Predictive Coding in eDiscovery: How to Create an Efficient Predictive Coding Workflow

Document review: two words that can evoke dread in any lawyer who spent time as a junior associate poring through countless pages of discovery materials.

It’s easy to feel overwhelmed by the sheer number of documents that must be reviewed in a given case—and terrified at the prospect of overlooking an important piece of information. But luckily, technology has evolved to make the document review phase of eDiscovery much more manageable.

Those advancements include predictive coding, which is one of the most effective and efficient methods for completing document review. Predictive coding uses a human-informed algorithm to review the majority of documents in a legal case, expediting the review process and ensuring greater accuracy and consistency.

According to a recent survey, 29.2% of eDiscovery professionals use predictive coding in most or all of their reviews, but more—35.4%—use predictive coding infrequently or not at all. In other words, many legal teams are leaving this indispensable eDiscovery tool on the table.

What exactly is predictive coding, and why should you consider using it? That’s what this blog post will cover. We’ll also break down the challenges of predictive coding and share five best practices you can use to create an efficient predictive coding workflow. Let’s get started.


What is predictive coding?
Is there a difference between predictive coding, continuous active learning (CAL), and technology-assisted review (TAR)?
The benefits of predictive coding
The challenges of predictive coding
Five best practices for creating an efficient predictive coding workflow
Modern technology can help legal teams perform document review faster and more cost-effectively


What is predictive coding?

Predictive coding is the process of learning from past results to anticipate future results. The human brain does this naturally, but thanks to advances in artificial intelligence (AI) technology, computers can now learn in the same way.

Predictive coding is an essential part of modern eDiscovery because lawyers can use it to quickly sort responsive from non-responsive documents.

How does predictive coding work in the document review context? First, an experienced lawyer or subject matter expert analyzes a “seed set” of random documents. The AI software “watches over the reviewer’s shoulder,” using the results of that initial analysis to learn to automatically identify similar patterns in other documents.

The human review team continues its review, feeding more documents to the algorithm and testing it to ensure quality and accuracy.
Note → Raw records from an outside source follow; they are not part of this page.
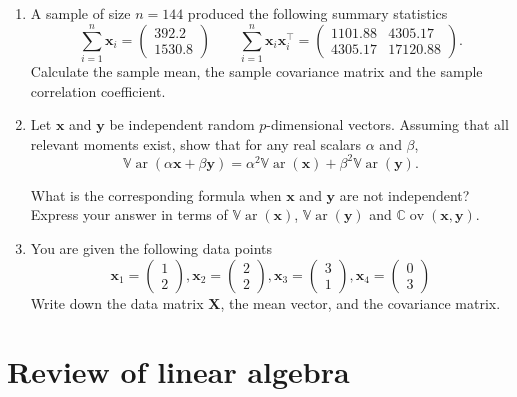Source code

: \documentclass[
]{book}
\theoremstyle{definition}
\theoremstyle{definition}
\theoremstyle{definition}
\theoremstyle{definition}
\theoremstyle{remark}
\begin{document}
\begin{enumerate}
\def\labelenumi{\arabic{enumi}.}
\setcounter{enumi}{2}
\item
  A sample of size \(n=144\) produced the following summary statistics
  \[ \sum_{i=1}^n \mathbf x_i = \begin{pmatrix} 392.2 \\ 1530.8 \end{pmatrix} \qquad \sum_{i=1}^n \mathbf x_i \mathbf x_i^\top = \begin{pmatrix} 1101.88 & 4305.17 \\ 4305.17 & 17120.88 \end{pmatrix}.\]
  Calculate the sample mean, the sample covariance matrix and the sample correlation coefficient.
\item
  Let \(\mathbf x\) and \(\mathbf y\) be independent random \(p\)-dimensional vectors. Assuming that all relevant moments exist, show that for any real scalars \(\alpha\) and \(\beta\),
  \[{\mathbb{V}\operatorname{ar}}(\alpha \mathbf x+ \beta \mathbf y) = \alpha^2 {\mathbb{V}\operatorname{ar}}(\mathbf x) + \beta^2 {\mathbb{V}\operatorname{ar}}(\mathbf y).\]

  What is the corresponding formula when \(\mathbf x\) and \(\mathbf y\) are not independent? Express your answer in terms of \({\mathbb{V}\operatorname{ar}}(\mathbf x)\), \({\mathbb{V}\operatorname{ar}}(\mathbf y)\) and \({\mathbb{C}\operatorname{ov}}(\mathbf x, \mathbf y)\).
\item
  You are given the following data points
  \[\mathbf x_1 = \begin{pmatrix} 1\\ 2\end{pmatrix}, \mathbf x_2 = \begin{pmatrix} 2 \\ 2\end{pmatrix}, \mathbf x_3 = \begin{pmatrix} 3\\ 1\end{pmatrix}, \mathbf x_4 = \begin{pmatrix} 0 \\3\end{pmatrix}\]
  Write down the data matrix \(\mathbf X\), the mean vector, and the covariance matrix.
\end{enumerate}

\chapter{Review of linear algebra}\label{linalg-prelim}
\end{document}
When the reviewers determine that the algorithm is working properly, they have the software rank the responsiveness of any remaining documents.

Finally, the review team samples the documents that the algorithm has marked as the most and least responsive to ensure that they are classified correctly (and to determine whether any of the responsive documents are privileged).

If you’re thinking this process sounds a lot like technology-assisted review or TAR, well, you’re not wrong. Let’s look at how predictive coding is related to some other well-known review technologies.


Is there a difference between predictive coding, continuous active learning (CAL), and technology-assisted review (TAR)?

Yes. Predictive coding and continuous active learning (CAL) represent two different ways that an AI can learn. Both of these methods are applied in eDiscovery, so both of them can be used in technology-assisted review (TAR). Let’s compare these terms one at a time.

First, how does predictive coding differ from CAL? Predictive coding begins with a seed set of documents and refines its algorithm over time. By contrast, CAL runs—as the name suggests—continuously. It does not need a starting seed set; instead, it operates in the background as soon as the review team begins coding documents manually.

And what about TAR? TAR is a broader term that encompasses different ways that an algorithm can learn to sort documents and assist with document review. Predictive coding and CAL are two approaches to TAR. These processes begin differently, but a legal team can use either one to review documents when the algorithm reaches maturity.

Let’s look at why a legal team would choose to use predictive coding.


The benefits of predictive coding

Predictive coding offers the best of both worlds, combining human knowledge and experience—in the form of the expert’s seed set—with machine efficiency and consistency. Using predictive coding instead of relying exclusively on manual review can help legal teams:

  • expedite the document review process by letting AI do the majority of the heavy lifting,
  • learn key facts about a case at an earlier stage,
  • meet eDiscovery deadlines more easily,
  • free up valuable time by automating a large portion of the eDiscovery process,
  • achieve greater accuracy by spotting more responsive documents, and
  • save their client or organization money by reducing the cost of eDiscovery.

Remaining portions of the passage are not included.